O cientista Carlos Nobre, do INPE, acredita que o país precisa ter metas anuais de plantio, que poderiam começar com dois mil km2/ano, chegando a dez mil km2/ano ao longo dos próximos dez anos. Para efeito de comparação, no ano passado, foram desmatados 6.450 km2 na Amazônia. Ele cita os exemplos dos Estados Unidos, da Europa, do Japão e da Austrália, que têm bons programas de reflorestamento.

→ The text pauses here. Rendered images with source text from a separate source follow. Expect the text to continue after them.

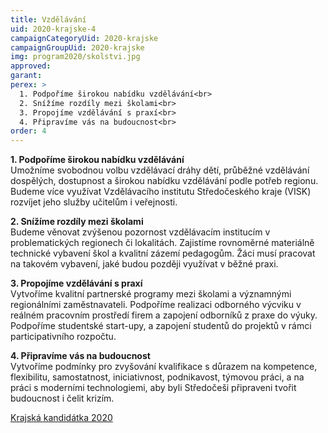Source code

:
 ```yaml
---
title: Vzdělávání
uid: 2020-krajske-4
campaignCategoryUid: 2020-krajske
campaignGroupUid: 2020-krajske
img: program2020/skolstvi.jpg
approved:
garant:
perex: >
  1. Podpoříme širokou nabídku vzdělávání<br>
  2. Snížíme rozdíly mezi školami<br>
  3. Propojíme vzdělávání s praxí<br>
  4. Připravíme vás na budoucnost<br>
order: 4
---
```


**1. Podpoříme širokou nabídku vzdělávání**<br>
Umožníme svobodnou volbu vzdělávací dráhy dětí, průběžné vzdělávání dospělých, dostupnost a širokou nabídku vzdělávání podle potřeb regionu. Budeme více využívat Vzdělávacího institutu Středočeského kraje (VISK) rozvíjet jeho služby učitelům i veřejnosti.

**2. Snížíme rozdíly mezi školami**<br>
Budeme věnovat zvýšenou pozornost vzdělávacím institucím v problematických regionech či lokalitách. Zajistíme rovnoměrné materiálně technické vybavení škol a kvalitní zázemí pedagogům. Žáci musí pracovat na takovém vybavení, jaké budou později využívat v běžné praxi.

**3. Propojíme vzdělávání s praxí**<br>
Vytvoříme kvalitní partnerské programy mezi školami a významnými regionálními zaměstnavateli. Podpoříme realizaci odborného výcviku v reálném pracovním prostředí firem a zapojení odborníků z praxe do výuky. Podpoříme studentské start-upy, a zapojení studentů do projektů v rámci participativního rozpočtu.

**4. Připravíme vás na budoucnost**<br>
Vytvoříme podmínky pro zvyšování kvalifikace s důrazem na kompetence, flexibilitu, samostatnost, iniciativnost, podnikavost, týmovou práci, a na práci s moderními technologiemi, aby byli Středočeši připraveni tvořit budoucnost i čelit krizím.

[Krajská kandidátka 2020](/volby/2020/krajske/)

- Chegamos a um nível em que fica muito mais difícil reduzir o desmatamento. Sempre haverá algum resíduo, mas temos que superá-lo com o ganho de áreas florestadas, por espécies nativas ou outras com valor de mercado. A oportunidade econômica é enorme e dá para financiar grande parte do investimento com os ganhos da indústria do setor ou com créditos de carbono - argumenta o cientista.
Carlos Nobre acredita que não há mais espaço político e econômico para o crescimento da agricultura e da pecuária sobre as florestas. Ele dá como certa a criação de um selo verde internacional para a produção agrícola. Com isso, setores com baixa produtividade e altas emissões de gases de efeito estufa tendem a perder mercados. A hora é de investir em tecnologia e em gestão para não ficar à margem dessa nova economia.